> _What you will do_
From the entries below, copy every line that has the word "responses".

> _Exercise input_

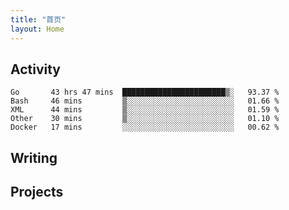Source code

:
 ```yaml
---
title: "首页"
layout: Home
---
```


## Activity
<!--START_SECTION:waka-->
```text
Go       43 hrs 47 mins  ███████████████████████▒░   93.37 % 
Bash     46 mins         ▒░░░░░░░░░░░░░░░░░░░░░░░░   01.66 % 
XML      44 mins         ▒░░░░░░░░░░░░░░░░░░░░░░░░   01.59 % 
Other    30 mins         ▒░░░░░░░░░░░░░░░░░░░░░░░░   01.10 % 
Docker   17 mins         ░░░░░░░░░░░░░░░░░░░░░░░░░   00.62 % 
```
<!--END_SECTION:waka-->

## Writing
<PindedPosts />

## Projects
<Projects />
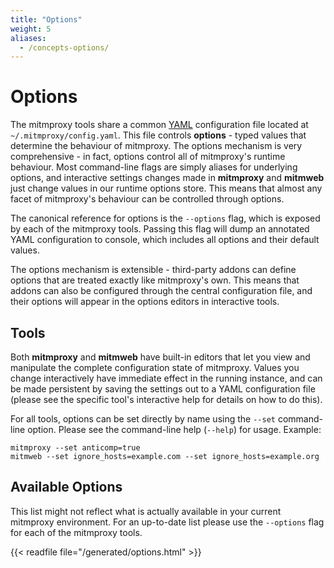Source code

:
 ```yaml
---
title: "Options"
weight: 5
aliases:
  - /concepts-options/
---
```


# Options

The mitmproxy tools share a common [YAML](http://yaml.org/) configuration file
located at `~/.mitmproxy/config.yaml`. This file controls **options** - typed
values that determine the behaviour of mitmproxy. The options mechanism is very
comprehensive - in fact, options control all of mitmproxy's runtime behaviour.
Most command-line flags are simply aliases for underlying options, and
interactive settings changes made in **mitmproxy** and **mitmweb** just change
values in our runtime options store. This means that almost any facet of
mitmproxy's behaviour can be controlled through options.

The canonical reference for options is the `--options` flag, which is exposed by
each of the mitmproxy tools. Passing this flag will dump an annotated YAML
configuration to console, which includes all options and their default values.

The options mechanism is extensible - third-party addons can define options that
are treated exactly like mitmproxy's own. This means that addons can also be
configured through the central configuration file, and their options will appear
in the options editors in interactive tools.

## Tools

Both **mitmproxy** and **mitmweb** have built-in editors that let you view and
manipulate the complete configuration state of mitmproxy. Values you change
interactively have immediate effect in the running instance, and can be made
persistent by saving the settings out to a YAML configuration file (please see
the specific tool's interactive help for details on how to do this).

For all tools, options can be set directly by name using the `--set`
command-line option. Please see the command-line help (`--help`) for usage. Example:
```
mitmproxy --set anticomp=true
mitmweb --set ignore_hosts=example.com --set ignore_hosts=example.org 
```

## Available Options

This list might not reflect what is actually available in your current mitmproxy
environment. For an up-to-date list please use the `--options` flag for each of
the mitmproxy tools.

{{< readfile file="/generated/options.html" >}}
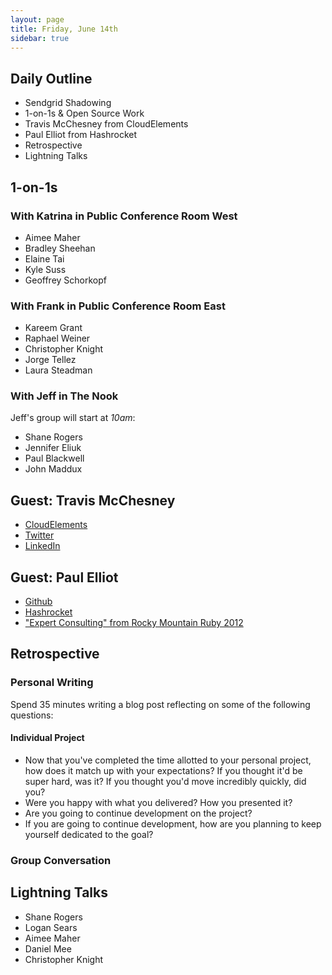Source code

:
 ```yaml
---
layout: page
title: Friday, June 14th
sidebar: true
---
```


## Daily Outline

* Sendgrid Shadowing
* 1-on-1s & Open Source Work
* Travis McChesney from CloudElements
* Paul Elliot from Hashrocket
* Retrospective
* Lightning Talks

## 1-on-1s

### With Katrina in Public Conference Room West

* Aimee Maher
* Bradley Sheehan
* Elaine Tai
* Kyle Suss
* Geoffrey Schorkopf

### With Frank in Public Conference Room East

* Kareem Grant
* Raphael Weiner
* Christopher Knight
* Jorge Tellez
* Laura Steadman

### With Jeff in The Nook

Jeff's group will start at *10am*:

* Shane Rogers
* Jennifer Eliuk
* Paul Blackwell
* John Maddux

## Guest: Travis McChesney

* [CloudElements](http://cloud-elements.com/)
* [Twitter](https://twitter.com/travisj37)
* [LinkedIn](http://www.linkedin.com/profile/view?id=93772095)

## Guest: Paul Elliot

* [Github](https://github.com/paulelliott)
* [Hashrocket](http://hashrocket.com/people/paul-elliott)
* ["Expert Consulting" from Rocky Mountain Ruby 2012](http://www.everytalk.tv/talks/2087-Rocky-Mountain-Ruby-Expert-Consulting)

## Retrospective

### Personal Writing

Spend 35 minutes writing a blog post reflecting on some of the following questions:

#### Individual Project

* Now that you've completed the time allotted to your personal project, how does it match up with your expectations? If you thought it'd be super hard, was it? If you thought you'd move incredibly quickly, did you?
* Were you happy with what you delivered? How you presented it?
* Are you going to continue development on the project?
* If you are going to continue development, how are you planning to keep yourself dedicated to the goal?

### Group Conversation

## Lightning Talks

* Shane Rogers
* Logan Sears
* Aimee Maher
* Daniel Mee
* Christopher Knight

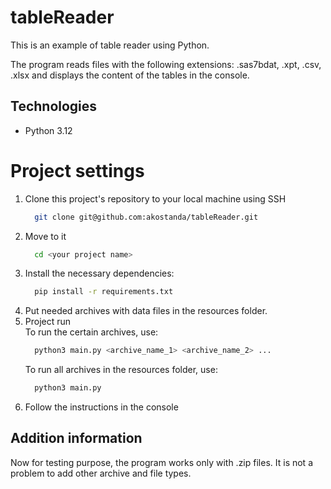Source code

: # tableReader
This is an example of table reader using Python.

The program reads files with the following extensions: .sas7bdat, .xpt, .csv, .xlsx
and displays the content of the tables in the console.


## Technologies
* Python 3.12


# Project settings
1. Clone this project's repository to your local machine using SSH
    ```bash
      git clone git@github.com:akostanda/tableReader.git
    ```
2. Move to it
    ```bash
      cd <your project name>
    ```
3. Install the necessary dependencies:
    ```bash
      pip install -r requirements.txt
    ```
4. Put needed archives with data files in the resources folder.
5. Project run  
   To run the certain archives, use:
    ```bash
      python3 main.py <archive_name_1> <archive_name_2> ...
    ```
    To run all archives in the resources folder, use:
    ```bash
      python3 main.py
    ```
6. Follow the instructions in the console


## Addition information
Now for testing purpose, the program works only with .zip files. It is not a problem to add other archive and file types.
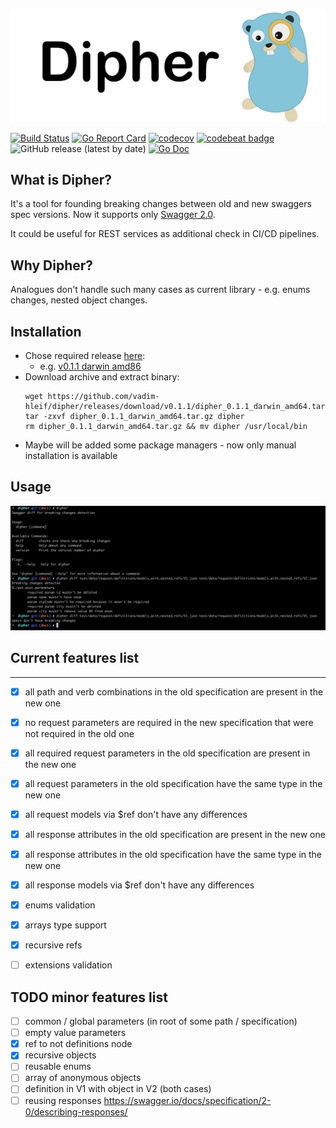 ![](logo.png)

[![Build Status](https://travis-ci.com/vadim-hleif/dipher.svg?branch=master)](https://travis-ci.com/vadim-hleif/dipher)
[![Go Report Card](https://goreportcard.com/badge/github.com/vadim-hleif/dipher)](https://goreportcard.com/report/github.com/vadim-hleif/dipher)
[![codecov](https://codecov.io/gh/vadim-hleif/dipher/branch/master/graph/badge.svg)](https://codecov.io/gh/vadim-hleif/dipher)
[![codebeat badge](https://codebeat.co/badges/1ac4289a-df2b-4d0e-adc9-c54ea12a78c6)](https://codebeat.co/projects/github-com-vadim-hleif-dipher-master)
![GitHub release (latest by date)](https://img.shields.io/github/v/release/vadim-hleif/dipher)
[![Go Doc](https://img.shields.io/badge/godoc-reference-blue.svg?style=flat-square)](http://godoc.org/github.com/vadim-hleif/dipher/pkg)

## What is Dipher?
It's a tool for founding breaking changes between old and new swaggers spec versions. Now it supports only [Swagger 2.0](https://swagger.io/specification/v2/).

It could be useful for REST services as additional check in CI/CD pipelines. 

## Why Dipher?

Analogues don't handle such many cases as current library - e.g. enums changes, nested object changes.

## Installation
* Chose required release [here](https://github.com/vadim-hleif/dipher/releases/latest): 
   * e.g. [v0.1.1 darwin amd86](https://github.com/vadim-hleif/dipher/releases/download/v0.1.1/dipher_0.1.1_darwin_amd64.tar.gz)
* Download archive and extract binary:
    ```shell script
    wget https://github.com/vadim-hleif/dipher/releases/download/v0.1.1/dipher_0.1.1_darwin_amd64.tar.gz
    tar -zxvf dipher_0.1.1_darwin_amd64.tar.gz dipher
    rm dipher_0.1.1_darwin_amd64.tar.gz && mv dipher /usr/local/bin
    ```
* Maybe will be added some package managers - now only manual installation is available
## Usage
![](usage.png)

## Current features list
***
- [X] all path and verb combinations in the old specification are present in the new one
- [X] no request parameters are required in the new specification that were not required in the old one
- [X] all required request parameters in the old specification are present in the new one
- [X] all request parameters in the old specification have the same type in the new one
- [X] all request models via $ref don't have any differences
- [X] all response attributes in the old specification are present in the new one
- [X] all response attributes in the old specification have the same type in the new one
- [X] all response models via $ref don't have any differences
- [X] enums validation
- [X] arrays type support
- [X] recursive refs
- [ ] extensions validation


## TODO minor features list
- [ ] common / global parameters (in root of some path / specification)
- [ ] empty value parameters
- [X] ref to not definitions node
- [X] recursive objects
- [ ] reusable enums
- [ ] array of anonymous objects
- [ ] definition in V1 with object in V2 (both cases)
- [ ] reusing responses https://swagger.io/docs/specification/2-0/describing-responses/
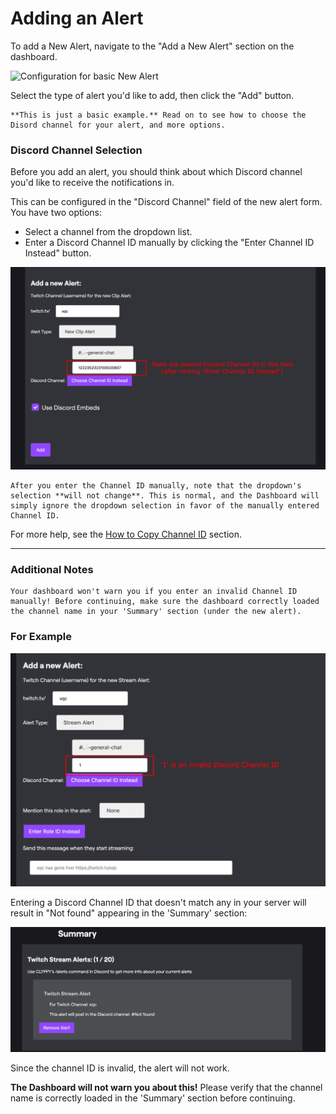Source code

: # Adding an Alert

To add a New Alert, navigate to the "Add a New Alert" section on the dashboard.

![Configuration for basic New Alert](images/add-new-alert.jpg)

Select the type of alert you'd like to add, then click the "Add" button.

```{note}
**This is just a basic example.** Read on to see how to choose the Disord channel for your alert, and more options.
```

### Discord Channel Selection

Before you add an alert, you should think about which Discord channel you'd like to receive the notifications in.

This can be configured in the "Discord Channel" field of the new alert form. You have two options:

- Select a channel from the dropdown list.
- Enter a Discord Channel ID manually by clicking the "Enter Channel ID Instead" button.

![](images/channel-selection.jpg)


```{note}
After you enter the Channel ID manually, note that the dropdown's selection **will not change**. This is normal, and the Dashboard will simply ignore the dropdown selection in favor of the manually entered Channel ID.
```

For more help, see the [How to Copy Channel ID](https://help.clyppy.com/developer-mode#how-to-copy-channel-id) section.

---

### Additional Notes

```{note}
Your dashboard won't warn you if you enter an invalid Channel ID manually! Before continuing, make sure the dashboard correctly loaded the channel name in your 'Summary' section (under the new alert).
```

### For Example

![](images/invalid-channel-example.jpg)

Entering a Discord Channel ID that doesn't match any in your server will result in "Not found" appearing in the 'Summary' section:

![](images/invalid-channel-example-2.jpg)

Since the channel ID is invalid, the alert will not work. 

**The Dashboard will not warn you about this!** Please verify that the channel name is correctly loaded in the 'Summary' section before continuing.
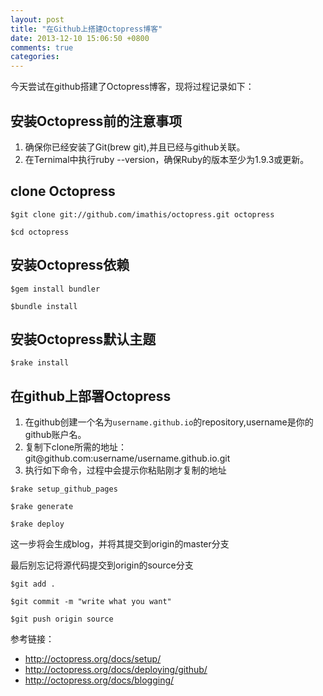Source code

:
 ```yaml
---
layout: post
title: "在Github上搭建Octopress博客"
date: 2013-12-10 15:06:50 +0800
comments: true
categories: 
---
```

今天尝试在github搭建了Octopress博客，现将过程记录如下：
<h2>安装Octopress前的注意事项</h2>
<ol>
<li>确保你已经安装了Git(brew git),并且已经与github关联。</li>
<li>在Ternimal中执行ruby --version，确保Ruby的版本至少为1.9.3或更新。</li>
</ol>

<h2>clone Octopress</h2>

	$git clone git://github.com/imathis/octopress.git octopress

	$cd octopress

<h2>安装Octopress依赖</h2>

	$gem install bundler

	$bundle install

<h2>安装Octopress默认主题</h2>
	
	$rake install

<h2>在github上部署Octopress</h2>
<ol>
<li>在github创建一个名为<code>username.github.io</code>的repository,username是你的github账户名。</li>
<li>复制下clone所需的地址：git@github.com:username/username.github.io.git</li>
<li>执行如下命令，过程中会提示你粘贴刚才复制的地址</li>
</ol>

	$rake setup_github_pages

	$rake generate

	$rake deploy

<p>这一步将会生成blog，并将其提交到origin的master分支</p>

<p>最后别忘记将源代码提交到origin的source分支</p>

	$git add .

	$git commit -m "write what you want"

	$git push origin source

<p>参考链接：</p>
<ul>
<li><a href="http://octopress.org/docs/setup/" target="_blank">http://octopress.org/docs/setup/</a></li>
<li><a href="http://octopress.org/docs/deploying/github/" target="_blank">http://octopress.org/docs/deploying/github/</a></li>
<li><a href="http://octopress.org/docs/blogging/" target="_blank">http://octopress.org/docs/blogging/</a></li>
</ul>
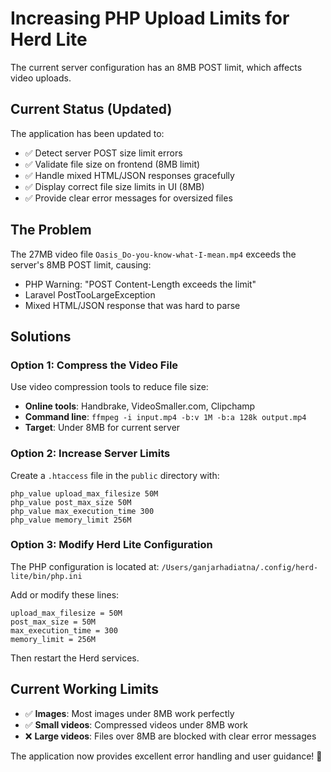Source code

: # Increasing PHP Upload Limits for Herd Lite

The current server configuration has an 8MB POST limit, which affects video uploads.

## Current Status (Updated)

The application has been updated to:
- ✅ Detect server POST size limit errors
- ✅ Validate file size on frontend (8MB limit)
- ✅ Handle mixed HTML/JSON responses gracefully
- ✅ Display correct file size limits in UI (8MB)
- ✅ Provide clear error messages for oversized files

## The Problem

The 27MB video file `Oasis_Do-you-know-what-I-mean.mp4` exceeds the server's 8MB POST limit, causing:
- PHP Warning: "POST Content-Length exceeds the limit"
- Laravel PostTooLargeException
- Mixed HTML/JSON response that was hard to parse

## Solutions

### Option 1: Compress the Video File
Use video compression tools to reduce file size:
- **Online tools**: Handbrake, VideoSmaller.com, Clipchamp
- **Command line**: `ffmpeg -i input.mp4 -b:v 1M -b:a 128k output.mp4`
- **Target**: Under 8MB for current server

### Option 2: Increase Server Limits

Create a `.htaccess` file in the `public` directory with:
```
php_value upload_max_filesize 50M
php_value post_max_size 50M
php_value max_execution_time 300
php_value memory_limit 256M
```

### Option 3: Modify Herd Lite Configuration

The PHP configuration is located at:
`/Users/ganjarhadiatna/.config/herd-lite/bin/php.ini`

Add or modify these lines:
```
upload_max_filesize = 50M
post_max_size = 50M
max_execution_time = 300
memory_limit = 256M
```

Then restart the Herd services.

## Current Working Limits

- ✅ **Images**: Most images under 8MB work perfectly
- ✅ **Small videos**: Compressed videos under 8MB work
- ❌ **Large videos**: Files over 8MB are blocked with clear error messages

The application now provides excellent error handling and user guidance! 🎉

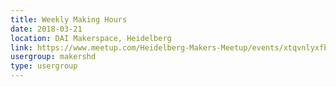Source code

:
 ```yaml
---
title: Weekly Making Hours
date: 2018-03-21
location: DAI Makerspace, Heidelberg
link: https://www.meetup.com/Heidelberg-Makers-Meetup/events/xtqvnlyxfbcc/
usergroup: makershd
type: usergroup
---
```

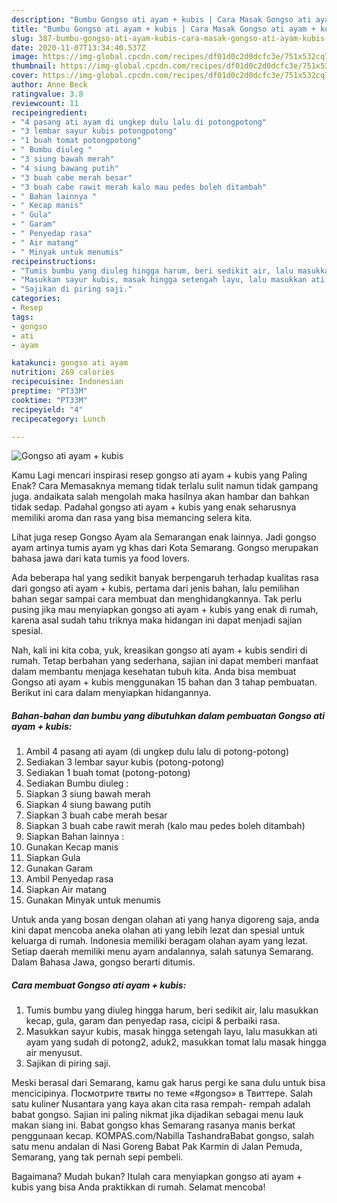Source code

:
 ```yaml
---
description: "Bumbu Gongso ati ayam + kubis | Cara Masak Gongso ati ayam + kubis Yang Bikin Ngiler"
title: "Bumbu Gongso ati ayam + kubis | Cara Masak Gongso ati ayam + kubis Yang Bikin Ngiler"
slug: 387-bumbu-gongso-ati-ayam-kubis-cara-masak-gongso-ati-ayam-kubis-yang-bikin-ngiler
date: 2020-11-07T13:34:40.537Z
image: https://img-global.cpcdn.com/recipes/df01d0c2d0dcfc3e/751x532cq70/gongso-ati-ayam-kubis-foto-resep-utama.jpg
thumbnail: https://img-global.cpcdn.com/recipes/df01d0c2d0dcfc3e/751x532cq70/gongso-ati-ayam-kubis-foto-resep-utama.jpg
cover: https://img-global.cpcdn.com/recipes/df01d0c2d0dcfc3e/751x532cq70/gongso-ati-ayam-kubis-foto-resep-utama.jpg
author: Anne Beck
ratingvalue: 3.8
reviewcount: 11
recipeingredient:
- "4 pasang ati ayam di ungkep dulu lalu di potongpotong"
- "3 lembar sayur kubis potongpotong"
- "1 buah tomat potongpotong"
- " Bumbu diuleg "
- "3 siung bawah merah"
- "4 siung bawang putih"
- "3 buah cabe merah besar"
- "3 buah cabe rawit merah kalo mau pedes boleh ditambah"
- " Bahan lainnya "
- " Kecap manis"
- " Gula"
- " Garam"
- " Penyedap rasa"
- " Air matang"
- " Minyak untuk menumis"
recipeinstructions:
- "Tumis bumbu yang diuleg hingga harum, beri sedikit air, lalu masukkan kecap, gula, garam dan penyedap rasa, cicipi &amp; perbaiki rasa."
- "Masukkan sayur kubis, masak hingga setengah layu, lalu masukkan ati ayam yang sudah di potong2, aduk2, masukkan tomat lalu masak hingga air menyusut."
- "Sajikan di piring saji."
categories:
- Resep
tags:
- gongso
- ati
- ayam

katakunci: gongso ati ayam 
nutrition: 269 calories
recipecuisine: Indonesian
preptime: "PT33M"
cooktime: "PT33M"
recipeyield: "4"
recipecategory: Lunch

---
```



![Gongso ati ayam + kubis](https://img-global.cpcdn.com/recipes/df01d0c2d0dcfc3e/751x532cq70/gongso-ati-ayam-kubis-foto-resep-utama.jpg)

Kamu Lagi mencari inspirasi resep gongso ati ayam + kubis yang Paling Enak? Cara Memasaknya memang tidak terlalu sulit namun tidak gampang juga. andaikata salah mengolah maka hasilnya akan hambar dan bahkan tidak sedap. Padahal gongso ati ayam + kubis yang enak seharusnya memiliki aroma dan rasa yang bisa memancing selera kita.

Lihat juga resep Gongso Ayam ala Semarangan enak lainnya. Jadi gongso ayam artinya tumis ayam yg khas dari Kota Semarang. Gongso merupakan bahasa jawa dari kata tumis ya food lovers.

Ada beberapa hal yang sedikit banyak berpengaruh terhadap kualitas rasa dari gongso ati ayam + kubis, pertama dari jenis bahan, lalu pemilihan bahan segar sampai cara membuat dan menghidangkannya. Tak perlu pusing jika mau menyiapkan gongso ati ayam + kubis yang enak di rumah, karena asal sudah tahu triknya maka hidangan ini dapat menjadi sajian spesial.


Nah, kali ini kita coba, yuk, kreasikan gongso ati ayam + kubis sendiri di rumah. Tetap berbahan yang sederhana, sajian ini dapat memberi manfaat dalam membantu menjaga kesehatan tubuh kita. Anda bisa membuat Gongso ati ayam + kubis menggunakan 15 bahan dan 3 tahap pembuatan. Berikut ini cara dalam menyiapkan hidangannya.

<!--inarticleads1-->

##### Bahan-bahan dan bumbu yang dibutuhkan dalam pembuatan Gongso ati ayam + kubis:

1. Ambil 4 pasang ati ayam (di ungkep dulu lalu di potong-potong)
1. Sediakan 3 lembar sayur kubis (potong-potong)
1. Sediakan 1 buah tomat (potong-potong)
1. Sediakan  Bumbu diuleg :
1. Siapkan 3 siung bawah merah
1. Siapkan 4 siung bawang putih
1. Siapkan 3 buah cabe merah besar
1. Siapkan 3 buah cabe rawit merah (kalo mau pedes boleh ditambah)
1. Siapkan  Bahan lainnya :
1. Gunakan  Kecap manis
1. Siapkan  Gula
1. Gunakan  Garam
1. Ambil  Penyedap rasa
1. Siapkan  Air matang
1. Gunakan  Minyak untuk menumis


Untuk anda yang bosan dengan olahan ati yang hanya digoreng saja, anda kini dapat mencoba aneka olahan ati yang lebih lezat dan spesial untuk keluarga di rumah. Indonesia memiliki beragam olahan ayam yang lezat. Setiap daerah memiliki menu ayam andalannya, salah satunya Semarang. Dalam Bahasa Jawa, gongso berarti ditumis. 

<!--inarticleads2-->

##### Cara membuat Gongso ati ayam + kubis:

1. Tumis bumbu yang diuleg hingga harum, beri sedikit air, lalu masukkan kecap, gula, garam dan penyedap rasa, cicipi &amp; perbaiki rasa.
1. Masukkan sayur kubis, masak hingga setengah layu, lalu masukkan ati ayam yang sudah di potong2, aduk2, masukkan tomat lalu masak hingga air menyusut.
1. Sajikan di piring saji.


Meski berasal dari Semarang, kamu gak harus pergi ke sana dulu untuk bisa mencicipinya. Посмотрите твиты по теме «#gongso» в Твиттере. Salah satu kuliner Nusantara yang kaya akan cita rasa rempah- rempah adalah babat gongso. Sajian ini paling nikmat jika dijadikan sebagai menu lauk makan siang ini. Babat gongso khas Semarang rasanya manis berkat penggunaan kecap. KOMPAS.com/Nabilla TashandraBabat gongso, salah satu menu andalan di Nasi Goreng Babat Pak Karmin di Jalan Pemuda, Semarang, yang tak pernah sepi pembeli. 

Bagaimana? Mudah bukan? Itulah cara menyiapkan gongso ati ayam + kubis yang bisa Anda praktikkan di rumah. Selamat mencoba!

> _Written response_
- [ ] reusing responses https://swagger.io/docs/specification/2-0/describing-responses/
- ✅ Handle mixed HTML/JSON responses gracefully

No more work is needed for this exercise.